Presence vs. Absence of DAI on Brain MRI: Percent Agreement
| Neuroradiologist 1 vs. Neuroradiologist 2 | Neuroradiologist 1 vs. Neuroradiologist 3 | Neuroradiologist 2 vs. Neuroradiologist 3 | |
|---|---|---|---|
| Positive percent agreement | 0.82 [0.75–0.88] | 0.75 [0.65–0.82] | 0.72 [0.62–0.80] |
| Negative percent agreement | 0.97 [0.96–0.98] | 0.97 [0.95–0.98] | 0.96 [0.95–0.97] |
| Overall percent agreement | 0.95 [0.93–0.97] | 0.94 [0.92–0.96] | 0.93 [0.91–0.95] |
DAI, diffuse axonal injury; MRI, magnetic resonance imaging; CI, confidence interval
Consensus review
Contusion
All 61 cases initially identified as containing contusion by three readers, all 13 of 13 cases initially identified by two readers, and most (9 of 14) cases initially identified by only one reader were agreed to contain a contusion at consensus review. Thus, very few (only 5 of 27) cases of non-unanimous initial interpretation for presence of brain contusion were determined not to contain a true contusion upon consensus review.
Diffuse axonal injury
All 44 cases initially identified as containing DAI by three readers, 12 of 13 cases initially identified by two readers, but few (6 of 30) cases initially identified by only one reader were determined to contain DAI at consensus review. Thus, most (25 of 43) of the cases of non-unanimous initial interpretation for DAI were ultimately agreed not to contain DAI at consensus review.
Traumatic axonal injury
All 18 of 18 cases initially identified as containing TAI by three readers, 24 of 28 cases initially identified as TAI by two readers and normal by one reader, but only 16 of 43 cases initially identified as TAI by one reader and normal by two readers were determined to contain TAI at consensus review. Thus, many (31 of 71) cases of non-unanimous initial interpretation for TAI were agreed not to contain TAI or DAI on consensus review.
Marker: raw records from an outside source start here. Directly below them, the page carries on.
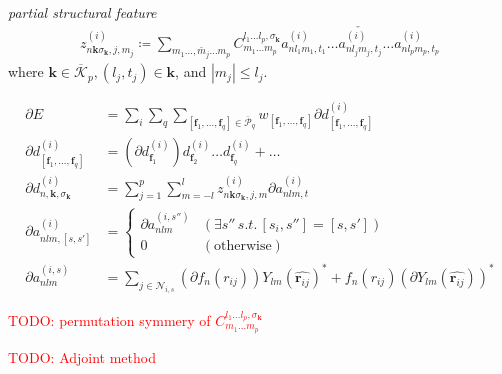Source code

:\documentclass[a4paper, 11pt]{article}
\theoremstyle{definition}
\newcommand{\term}[1]{\textit{#1}}
\newcommand{\todo}[1]{\textcolor{red}{TODO: #1}}
\begin{document}
\term{partial structural feature}
\begin{align}
  z^{(i)}_{ n \mathbf{k} \sigma_{\mathbf{k}}, j, m_{j} }
  \coloneqq
  \sum_{ m_{1} \dots, \check{m_{j}} \dots m_{p} }
    C^{l_{1} \dots l_{p}, \sigma_{\mathbf{k}} }_{m_{1} \dots m_{p}} a^{(i)}_{nl_{1}m_{1}, t_{1}} \dots \check{ a^{(i)}_{nl_{j}m_{j}, t_{j}} } \dots a^{(i)}_{n l_{p} m_{p}, t_{p}}
\end{align}
where $\mathbf{k} \in \overline{\mathcal{K}}_{p}, (l_{j}, t_{j}) \in \mathbf{k}$, and $|m_{j}| \leq l_{j}$.

\begin{align}
  \partial E
  &= \sum_{i} \sum_{q} \sum_{ [\mathbf{f}_{1}, \dots, \mathbf{f}_{q}] \in \overline{\mathcal{P}}_{q} }
        w_{ [\mathbf{f}_{1}, \dots, \mathbf{f}_{q}] } \partial d^{(i)}_{ [\mathbf{f}_{1}, \dots, \mathbf{f}_{q}] } \\
  \partial d^{(i)}_{ [\mathbf{f}_{1}, \dots, \mathbf{f}_{q}] }
  &= \left( \partial d^{(i)}_{\mathbf{f}_{1}} \right) d^{(i)}_{\mathbf{f}_{2}} \dots d^{(i)}_{\mathbf{f}_{q}} + \dots \\
  \partial d^{(i)}_{n, \mathbf{k}, \sigma_{\mathbf{k}}}
  &= \sum_{ j = 1 }^{p} \sum_{ m = -l}^{l} z^{(i)}_{ n \mathbf{k} \sigma_{\mathbf{k}}, j, m } \partial a^{(i)}_{nlm, t} \\
  \partial a^{(i)}_{nlm, [s, s']}
  &= \begin{cases}
    \partial a^{(i, s'')}_{nlm} & (\exists s'' \,s.t.\, [s_{i}, s''] = [s, s'] ) \\
    0 & (\mbox{otherwise})
  \end{cases} \\
  \partial a^{(i, s)}_{nlm}
  &= \sum_{ j \in \mathcal{N}_{i,s} }
        \left( \partial f_{n}(r_{ij}) \right) Y_{lm}(\hat{\mathbf{r}_{ij}})^{\ast}
        + f_{n}(r_{ij}) \left( \partial Y_{lm}(\hat{\mathbf{r}_{ij}}) \right)^{\ast}
\end{align}

\todo{permutation symmery of $ C^{l_{1} \dots l_{p}, \sigma_{\mathbf{k}} }_{m_{1} \dots m_{p}} $}

\todo{Adjoint method}

% 
% 
\end{document}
After consensus review, the final per-exam prevalence of brain contusion was 16% (83 of 517 exams). For TAI, the consensus results were: one lesion on 9% (45 of 517) of exams, two lesions on 4% (20 of 517), three lesions on 2% (8 of 517), and at least four lesions confined to one lobe of the brain on 0.4% (2 of 517) of exams. The consensus per-exam prevalence of DAI (at least four lesions including lesions in more than one lobe) was 12% (62 of 517 exams). Thus, the per-exam prevalences of brain contusion (16%) and TAI (15.4%) slightly exceeded the prevalence of DAI (12%) in this mTBI population.
Discussion
In 2010, the NIH-NINDS published the first version of the TBI Imaging CDEs, consisting of standardized definitions of lesions in TBI,9,10 to satisfy “a need for a pathoanatomically based classification system for TBI if we are to successfully translate targeted therapies from the bench to the bedside.” This imaging-based classification scheme could be used throughout clinical research to enhance data quality and supplement the GCS, which, it was realized, was too crude an index of neurological injury severity, particularly for mTBI.
We found very high interrater agreement for presence of subacute brain contusion (PABAK from 0.92 to 0.94) on 2-week MRI. This is likely attributable to the high conspicuity and distinctive appearance of these lesions on T1-weighted images. Specifically, brain contusions (Fig. 1) generally demonstrate very high T1 signal in the 2-week subacute time frame, such that even tiny contusions well under 1 cm in size are often very prominent against the background low-to-intermediate T1 signal of the brain and cerebrospinal fluid. Subacute brain contusions are also often evident on T2, T2-weighted FLAIR, and/or T2*-weighted series, based on their T2 hypointensity in the early subacute time frame, T2 hyperintensity in the late subacute time frame, and peripheral rim of low signal on T2*-weighted images.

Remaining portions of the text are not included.